Dentro do ônibus, ia sentado ao lado da
janela aberta. Lia na revista católica o artigo de um psicólogo. Escrevia ele
sobre orientação sexual na adolescência. Segundo afirmava, as formas de
relacionamento entre adolescentes causavam grandes preocupações na sociedade.
No entanto, para o autor, trazia-lhe estranheza observar o descaso e o
desrespeito com que o assunto sexo era tratado por diversos
especialistas.
Ao estar preso ao texto da revista, doutor
Manuel de Almeida não se importou com o passageiro que se sentara do seu lado.
Mas sentia-se incomodado com o rapaz a querer saber o que ele lia. Sem lhe
pedir licença, o rapaz pôs o dedo sobre a foto do texto e lhe mostrou a sua
opinião: “Que coisa horrível, senhor. Como essa, sem responsabilidade, muitas têm
filho. Quem planta vento colhe tempestade”.
A continuar incomodado Manuel de
Almeida lhe sorriu, e mais pelo provérbio no final de sua fala. Procurou não
lhe comentar nada e se deixou navegar os olhos para fora do coletivo. De novo o
rapaz insistiu, ao apontar-lhe o dedo indicador pela janela: "Veja os dois
se beijando ali? Logo ela vai estar grávida e sem preparo para ser mãe".

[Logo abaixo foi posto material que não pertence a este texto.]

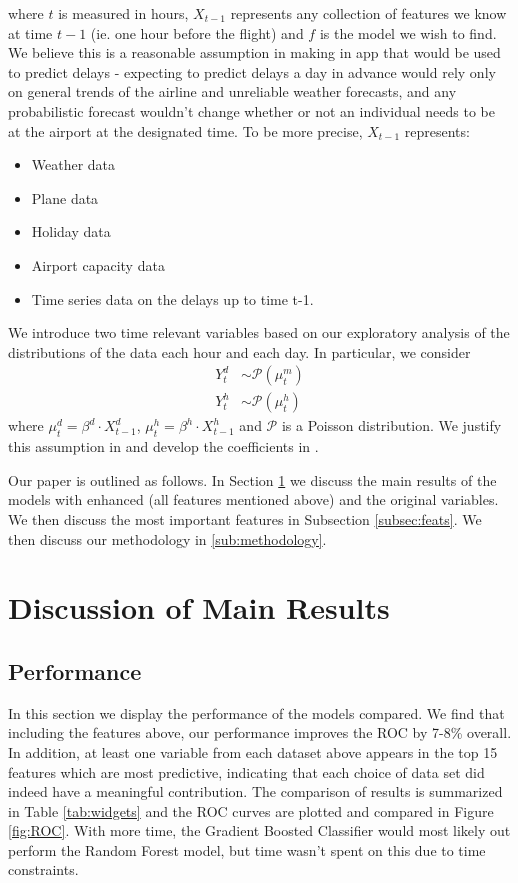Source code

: \documentclass[twocolumn,showpacs,%
  nofootinbib,aps,superscriptaddress,%
  eqsecnum,prd,notitlepage,showkeys,10pt]{revtex4-1}
\begin{document}
where $t$ is measured in hours, $X_{t-1}$ represents any collection of features we know at time $t-1$ (ie. one hour before the flight) and $f$ is the model we wish to find. 
We believe this is a reasonable assumption in making
in app that would be used to predict delays - expecting to predict delays a day in advance would rely only on general trends of the airline and unreliable weather forecasts, and any probabilistic forecast wouldn't change whether or not an individual needs to be at the airport at the designated time. To be more precise, $X_{t-1}$ represents:
\begin{itemize}
\item Weather data \cite{weather}
\item Plane data \cite{aviation}
\item Holiday data 
\item Airport capacity data \cite{boarding}
\item Time series data on the delays up to time t-1. \cite{airline2}
\end{itemize}
We introduce two time relevant variables based on our exploratory analysis of the distributions of the data each hour and each day. In particular, we consider 
\begin{align} Y_t^{d} &\sim \mathcal{P}(\mu_t^m)\\
Y_t^{h} &\sim \mathcal{P}(\mu_t^h)
\end{align}
where $\mu_t^d = \beta^d \cdot X_{t-1}^d$, $\mu_t^h= \beta^h \cdot X_{t-1}^h$ and $\mathcal{P}$ is a Poisson distribution. We justify this assumption in \cite{airline1} and develop the coefficients in \cite{airline2}.

Our paper is outlined as follows. In Section \ref{sec:main} we discuss the main results of the models with enhanced (all features mentioned above)  and the original variables. We then discuss
the most important features in Subsection \ref{subsec:feats}. We then discuss our methodology in \ref{sub:methodology}.

\section{Discussion of Main Results}
\label{sec:main}

\subsection{Performance}


In this section we display the performance of the models compared. We find that including the features above, our performance improves the ROC by 7-8\% overall. In addition, at least one variable from each dataset above appears in the top 15
features which are most predictive, indicating that each choice of data set did indeed have a meaningful contribution. The comparison of results is summarized in Table \ref{tab:widgets} and the ROC curves are plotted and compared in Figure \ref{fig:ROC}. With more time, the Gradient Boosted Classifier would most likely out perform the Random Forest model, but time wasn't spent on this due to time constraints. 
\end{document}
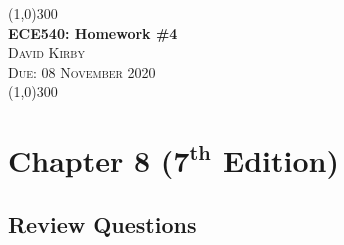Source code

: \documentclass[12pt]{article}
\begin{document}
 	\begin{center}
    \line(1,0){300}\\[0.25cm]
 	\Large{\bfseries ECE540: Homework \#4}\\
 	\textsc{\large David Kirby}\\
 	\textsc{\large Due: 08 November 2020}\\
 	\line(1,0){300}\\[0.75cm]
 	\end{center}
\section*{Chapter 8 (\(\bm{7^{th}}\) Edition)}
\subsection*{Review Questions}
\end{document}
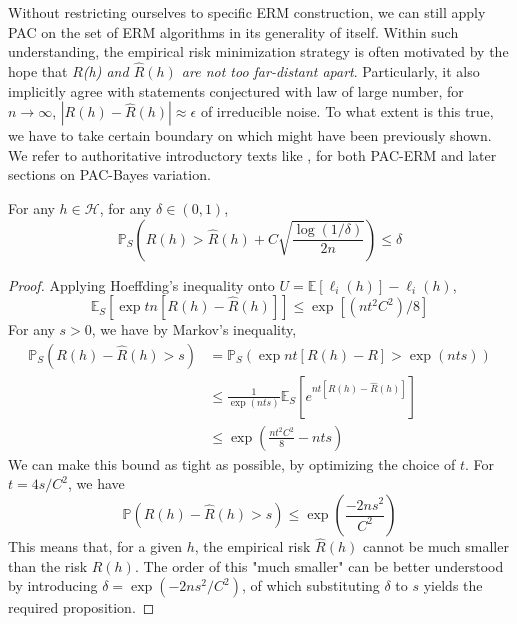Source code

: \documentclass[
  journal=largetwo,
  year=2025,
  volume=37,
]{cup-journal}
\begin{document}
Without restricting ourselves to specific ERM construction, we can still apply PAC on the set of ERM algorithms in its generality of itself. Within such understanding, the empirical risk minimization strategy is often motivated by the hope that \textit{$R$(h) and $\hat{R}(h)$ are not too far-distant apart}. Particularly, it also implicitly agree with statements conjectured with law of large number, for $n\to\infty$, $|R(h)-\hat{R}(h)|\approx \epsilon$ of irreducible noise. To what extent is this true, we have to take certain boundary on which might have been previously shown. We refer to authoritative introductory texts like \cite{Alquier_2024}, for both PAC-ERM and later sections on PAC-Bayes variation. 

\begin{proposition}\label{prop:PAC_ERM_1}
    For any $h\in\mathcal{H}$, for any $\delta\in(0,1)$, 
    \begin{equation}
        \mathbb{P}_{S}\left( R(h) > \hat{R}(h)+ C\sqrt{\frac{\log{(1/\delta)}}{2n}}\right)\leq \delta
    \end{equation}
\end{proposition}
\begin{proof}
    Applying Hoeffding's inequality onto $U=\mathbb{E}[\ell_{i}(h)]-\ell_{i}(h)$, 
    \begin{equation}
        \mathbb{E}_{S}\left[\exp{tn[R(h)-\hat{R}(h)]}\right] \leq \exp{[(nt^2C^2)/8]}
    \end{equation}
    For any $s>0$, we have by Markov's inequality, 
    \begin{equation}
        \begin{split}
            \mathbb{P}_{S}(R(h)-\hat{R}(h)>s) 
            & = \mathbb{P}_{S} \left(\exp{nt[R(h)-R]}> \exp{(nts)}\right)\\
            & \leq \frac{1}{\exp{(nts)}} \mathbb{E}_{S}\left[e^{nt[R(h)-\hat{R}(h)]}\right]\\
            & \leq \exp{\left(\frac{nt^2C^2}{8}-nts\right)}
            \end{split}
    \end{equation}
    We can make this bound as tight as possible, by optimizing the choice of $t$. For $t=4s/C^{2}$, we have 
    \begin{equation}
        \mathbb{P}(R(h)-\hat{R}(h)>s) \leq \exp{\left(\frac{-2ns^2}{C^2}\right)}
    \end{equation}
    This means that, for a given $h$, the empirical risk $\hat{R}(h)$ cannot be much smaller than the risk $R(h)$. The order of this "much smaller" can be better understood by introducing $\delta=\exp{(-2ns^2/C^2)}$, of which substituting $\delta$ to $s$ yields the required proposition. 
\end{proof}
\end{document}
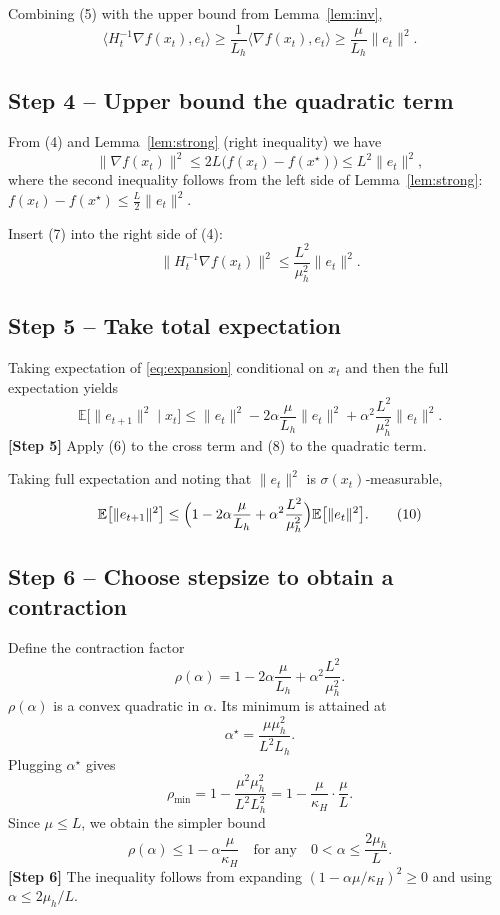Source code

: \documentclass{article}
\newcommand{\E}{\mathbb{E}}
\begin{document}
Combining (5) with the upper bound from Lemma~\ref{lem:inv},
\[
\langle H_{t}^{-1}\nabla f(x_{t}),e_{t}\rangle
\ge \frac{1}{L_{h}}\langle \nabla f(x_{t}),e_{t}\rangle
\ge \frac{\mu}{L_{h}}\|e_{t}\|^{2}.
\tag{6}\label{eq:crosslb}
\]

\subsection*{Step 4 – Upper bound the quadratic term}
From (4) and Lemma~\ref{lem:strong} (right inequality) we have
\[
\| \nabla f(x_{t})\|^{2}
\le 2L\bigl(f(x_{t})-f(x^{\star})\bigr)
\le L^{2}\|e_{t}\|^{2},
\tag{7}
\]
where the second inequality follows from the left side of Lemma~\ref{lem:strong}:
$f(x_{t})-f(x^{\star})\le \frac{L}{2}\|e_{t}\|^{2}$.

Insert (7) into the right side of (4):
\[
\|H_{t}^{-1}\nabla f(x_{t})\|^{2}
\le \frac{L^{2}}{\mu_{h}^{2}}\|e_{t}\|^{2}.
\tag{8}\label{eq:quadub}
\]

\subsection*{Step 5 – Take total expectation}
Taking expectation of \eqref{eq:expansion} conditional on $x_{t}$ and then the full expectation yields
\[
\E\bigl[\|e_{t+1}\|^{2}\mid x_{t}\bigr]
\le \|e_{t}\|^{2}
-2\alpha\frac{\mu}{L_{h}}\|e_{t}\|^{2}
+\alpha^{2}\frac{L^{2}}{\mu_{h}^{2}}\|e_{t}\|^{2}.
\tag{9}
\]
\textbf{[Step 5]} Apply (6) to the cross term and (8) to the quadratic term.

Taking full expectation and noting that $\|e_{t}\|^{2}$ is $\sigma(x_{t})$‑measurable,
\[
\E\bigl[\|e_{t+1}\|^{2}\bigr]
\le \Bigl(1-2\alpha\frac{\mu}{L_{h}}+\alpha^{2}\frac{L^{2}}{\mu_{h}^{2}}\Bigr)
\E\bigl[\|e_{t}\|^{2}\bigr].
\tag{10}
\]

\subsection*{Step 6 – Choose stepsize to obtain a contraction}
Define the contraction factor
\[
\rho(\alpha)=1-2\alpha\frac{\mu}{L_{h}}+\alpha^{2}\frac{L^{2}}{\mu_{h}^{2}}.
\]
$\rho(\alpha)$ is a convex quadratic in $\alpha$. Its minimum is attained at
\[
\alpha^{\star}= \frac{\mu\mu_{h}^{2}}{L^{2}L_{h}}.
\]
Plugging $\alpha^{\star}$ gives
\[
\rho_{\min}=1-\frac{\mu^{2}\mu_{h}^{2}}{L^{2}L_{h}^{2}}
=1-\frac{\mu}{\kappa_{H}}\cdot\frac{\mu}{L}.
\]
Since $\mu\le L$, we obtain the simpler bound
\[
\rho(\alpha)\le 1-\alpha\frac{\mu}{\kappa_{H}}
\quad\text{for any}\quad 
0<\alpha\le\frac{2\mu_{h}}{L}.
\tag{11}\label{eq:rho}
\]
\textbf{[Step 6]} The inequality follows from expanding $(1-\alpha\mu/\kappa_{H})^{2}\ge0$ and using $\alpha\le 2\mu_{h}/L$.
\end{document}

Fechou o psicólogo a revista. Buscou
lhe mostrar as consequências da vida sexual antes e fora do casamento: pais
solteiros, filhos abandonados, órfãos de pais vivos, além de abortos,
adultérios, destruição familiar, doenças venéreas, AIDS etc.

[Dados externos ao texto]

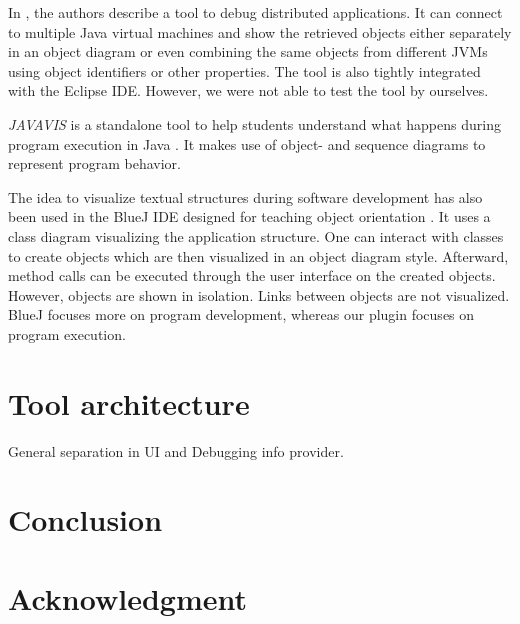\documentclass[conference]{IEEEtran}
\begin{document}
In \cite{kochGraphicalDebuggingDistributed2015}, the authors describe a tool to debug distributed applications.
It can connect to multiple Java virtual machines and show the retrieved objects either separately in an object diagram or even combining the same objects from different JVMs using object identifiers or other properties.
The tool is also tightly integrated with the Eclipse IDE.
However, we were not able to test the tool by ourselves.

\textit{JAVAVIS} is a standalone tool to help students understand what happens during program execution in Java \cite{oechsleJAVAVISAutomaticProgram2002}.
It makes use of object- and sequence diagrams to represent program behavior.

The idea to visualize textual structures during software development has also been used in the BlueJ IDE designed for teaching object orientation \cite{kollingBlueJSystemIts2003,kollingObjectorientedProgramDevelopment1996}.
It uses a class diagram visualizing the application structure.
One can interact with classes to create objects which are then visualized in an object diagram style.
Afterward, method calls can be executed through the user interface on the created objects.
However, objects are shown in isolation.
Links between objects are not visualized.
BlueJ focuses more on program development, whereas our plugin focuses on program execution.


\section{Tool architecture}
General separation in UI and Debugging info provider.

\section{Conclusion}

\section*{Acknowledgment}



\end{document}
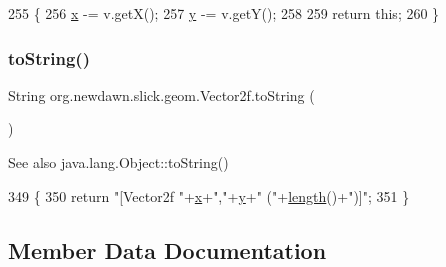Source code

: \begin{DoxyCode}
255     \{
256         \mbox{\hyperlink{classorg_1_1newdawn_1_1slick_1_1geom_1_1_vector2f_a3c72cdf13ebc511a472e1a02002fa579}{x}} -= v.getX(); 
257         \mbox{\hyperlink{classorg_1_1newdawn_1_1slick_1_1geom_1_1_vector2f_aa03914f0c3d32063aa90e5bd7b74688e}{y}} -= v.getY();
258         
259         \textcolor{keywordflow}{return} \textcolor{keyword}{this};
260     \}
\end{DoxyCode}
\mbox{\label{classorg_1_1newdawn_1_1slick_1_1geom_1_1_vector2f_ad5fb60f8d54de85fb1c8f15ef10ee9b7}} 
\subsubsection{\texorpdfstring{to\+String()}{toString()}}
{\footnotesize\ttfamily String org.\+newdawn.\+slick.\+geom.\+Vector2f.\+to\+String (\begin{DoxyParamCaption}{ }\end{DoxyParamCaption})\hspace{0.3cm}{\ttfamily [inline]}}

\begin{DoxySeeAlso}{See also}
java.\+lang.\+Object\+::to\+String() 
\end{DoxySeeAlso}

\begin{DoxyCode}
349                              \{
350         \textcolor{keywordflow}{return} \textcolor{stringliteral}{"[Vector2f "}+\mbox{\hyperlink{classorg_1_1newdawn_1_1slick_1_1geom_1_1_vector2f_a3c72cdf13ebc511a472e1a02002fa579}{x}}+\textcolor{stringliteral}{","}+\mbox{\hyperlink{classorg_1_1newdawn_1_1slick_1_1geom_1_1_vector2f_aa03914f0c3d32063aa90e5bd7b74688e}{y}}+\textcolor{stringliteral}{" ("}+\mbox{\hyperlink{classorg_1_1newdawn_1_1slick_1_1geom_1_1_vector2f_ada298fe38d235371020523e9655e9152}{length}}()+\textcolor{stringliteral}{")]"};
351     \}
\end{DoxyCode}


\subsection{Member Data Documentation}
\mbox{\label{classorg_1_1newdawn_1_1slick_1_1geom_1_1_vector2f_a5d55b062f6a2eb4893390a9a99730f5f}} 

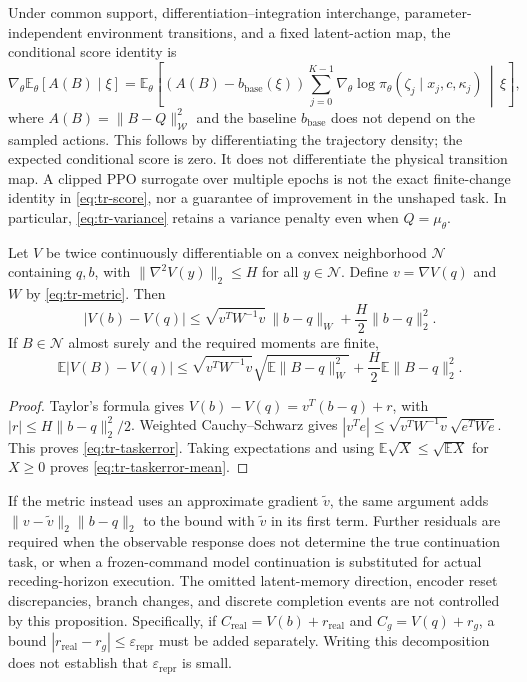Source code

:Under common support, differentiation--integration interchange,
parameter-independent environment transitions, and a fixed latent-action
map, the conditional score identity is
\begin{equation}
 \nabla_\theta\mathbb E_\theta[A(B)\mid\xi]
 =\mathbb E_\theta\left[
 (A(B)-b_{\mathrm{base}}(\xi))\sum_{j=0}^{K-1}
 \nabla_\theta\log\pi_\theta(\zeta_j\mid x_j,c,\kappa_j)
 \,\middle|\,\xi\right],
 \label{eq:tr-score}
\end{equation}
where $A(B)=\|B-Q\|_{\mathcal W}^2$ and the baseline $b_{\mathrm{base}}$ does not
depend on the sampled actions. This follows by differentiating the
trajectory density; the expected conditional score is zero. It does not
differentiate the physical transition map. A clipped PPO surrogate over
multiple epochs is not the exact finite-change identity in
\eqref{eq:tr-score}, nor a guarantee of improvement in the unshaped task.
In particular, \eqref{eq:tr-variance} retains a variance penalty even when
$Q=\mu_\theta$.

\begin{proposition}
\label{prop:tr-taskerror}
Let $V$ be twice continuously differentiable on a convex neighborhood
$\mathcal N$ containing $q,b$, with
$\|\nabla^2V(y)\|_2\le H$ for all $y\in\mathcal N$. Define
$v=\nabla V(q)$ and $W$ by \eqref{eq:tr-metric}. Then
\begin{equation}
 |V(b)-V(q)|
 \le\sqrt{v^TW^{-1}v}\,\|b-q\|_W
       +\frac H2\|b-q\|_2^2.
 \label{eq:tr-taskerror}
\end{equation}
If $B\in\mathcal N$ almost surely and the required moments are finite,
\begin{equation}
 \mathbb E|V(B)-V(q)|
 \le\sqrt{v^TW^{-1}v}\sqrt{\mathbb E\|B-q\|_W^2}
       +\frac H2\mathbb E\|B-q\|_2^2.
 \label{eq:tr-taskerror-mean}
\end{equation}
\end{proposition}
\begin{proof}
Taylor's formula gives $V(b)-V(q)=v^T(b-q)+r$, with
$|r|\le H\|b-q\|_2^2/2$. Weighted Cauchy--Schwarz gives
$|v^Te|\le\sqrt{v^TW^{-1}v}\sqrt{e^TWe}$. This proves
\eqref{eq:tr-taskerror}. Taking expectations and using
$\mathbb E\sqrt X\le\sqrt{\mathbb EX}$ for $X\ge0$ proves
\eqref{eq:tr-taskerror-mean}.
\end{proof}

If the metric instead uses an approximate gradient $\tilde v$, the
same argument adds $\|v-\tilde v\|_2\|b-q\|_2$ to the bound with
$\tilde v$ in its first term. Further residuals are required when the
observable response does not determine the true continuation task, or
when a frozen-command model continuation is substituted for actual
receding-horizon execution. The omitted latent-memory direction, encoder
reset discrepancies, branch changes, and discrete completion events are
not controlled by this proposition.
Specifically, if $C_{\mathrm{real}}=V(b)+r_{\mathrm{real}}$ and
$C_g=V(q)+r_g$, a bound
$|r_{\mathrm{real}}-r_g|\le\varepsilon_{\mathrm{repr}}$ must be added
separately. Writing this decomposition does not establish that
$\varepsilon_{\mathrm{repr}}$ is small.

Enquanto lhe falava, observou dois
passageiros, sentados nas duas cadeiras da fila ao lado, a prestarem atenção à
conversa dos dois. Doutor Manuel de Almeida explanava ao rapaz que nunca, como na atualidade, tão solto está o pecado da luxúria. E ainda se alastra pelos
meios de comunicação. Mas o rapaz lhe cortou a palavra: "Estamos invadidos
por um mar de lama, a trazer imoralidade para dentro das casas, sem respeitar
crianças e velhos".
Antes de concordar com o rapaz, a
mulher idosa da cadeira da frente, virou-se para trás e pediu aos dois licença
para falar. Apresentou-se católica e perguntou-lhes se eram evangélicos. Sem os
deixar responder, ela emitiu seu pensar: “Sexo é lindo, mas quando ele sai do
plano de Deus, se dá um verdadeiro desastre: se explode como bomba atômica”.

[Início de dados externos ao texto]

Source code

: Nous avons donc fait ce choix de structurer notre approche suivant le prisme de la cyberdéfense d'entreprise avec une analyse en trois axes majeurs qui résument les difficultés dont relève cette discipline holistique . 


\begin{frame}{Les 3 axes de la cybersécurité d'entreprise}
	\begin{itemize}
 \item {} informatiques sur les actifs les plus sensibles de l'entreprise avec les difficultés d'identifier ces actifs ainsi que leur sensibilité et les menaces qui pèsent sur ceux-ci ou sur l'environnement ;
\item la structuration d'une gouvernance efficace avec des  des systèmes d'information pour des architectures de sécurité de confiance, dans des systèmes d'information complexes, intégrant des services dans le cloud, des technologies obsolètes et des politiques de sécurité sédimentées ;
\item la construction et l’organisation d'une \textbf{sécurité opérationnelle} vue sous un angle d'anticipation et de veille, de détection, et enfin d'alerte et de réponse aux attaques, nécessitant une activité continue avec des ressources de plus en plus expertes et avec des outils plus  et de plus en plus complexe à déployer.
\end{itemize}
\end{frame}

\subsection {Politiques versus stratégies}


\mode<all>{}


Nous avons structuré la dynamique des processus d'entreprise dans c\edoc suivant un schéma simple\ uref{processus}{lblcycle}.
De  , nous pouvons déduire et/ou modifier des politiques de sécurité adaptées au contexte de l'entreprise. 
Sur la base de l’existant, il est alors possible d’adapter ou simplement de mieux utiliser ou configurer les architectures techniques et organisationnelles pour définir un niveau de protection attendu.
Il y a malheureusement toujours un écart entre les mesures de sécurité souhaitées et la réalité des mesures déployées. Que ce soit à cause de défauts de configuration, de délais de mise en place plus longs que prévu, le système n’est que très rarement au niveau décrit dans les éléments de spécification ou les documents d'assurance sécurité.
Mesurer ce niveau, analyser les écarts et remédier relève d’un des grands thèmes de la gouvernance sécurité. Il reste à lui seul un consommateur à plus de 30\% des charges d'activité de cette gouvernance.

Tanto o psicólogo como o rapaz não aguardavam
ouvir aquilo. E o senhor de boné, camisa rubro-negra completou: “Me desculpe
intrometer na conversa de vocês. Mas essa tal de camisinha foi levando a
fazerem sexo sem rédea. Eu acho que é grande mentira se dizer que camisinha é
segura. Tive um caso lá em casa: minha terceira filha se engravidou com ela. Só
digo uma coisa: essa história de liberdade pra sexo já se tornou safadeza. Só
serve pra aumentar a prostituição e a população. Tem mais, depois de homem com homem
e mulher com mulher… Deus tenha piedade deste mundo”.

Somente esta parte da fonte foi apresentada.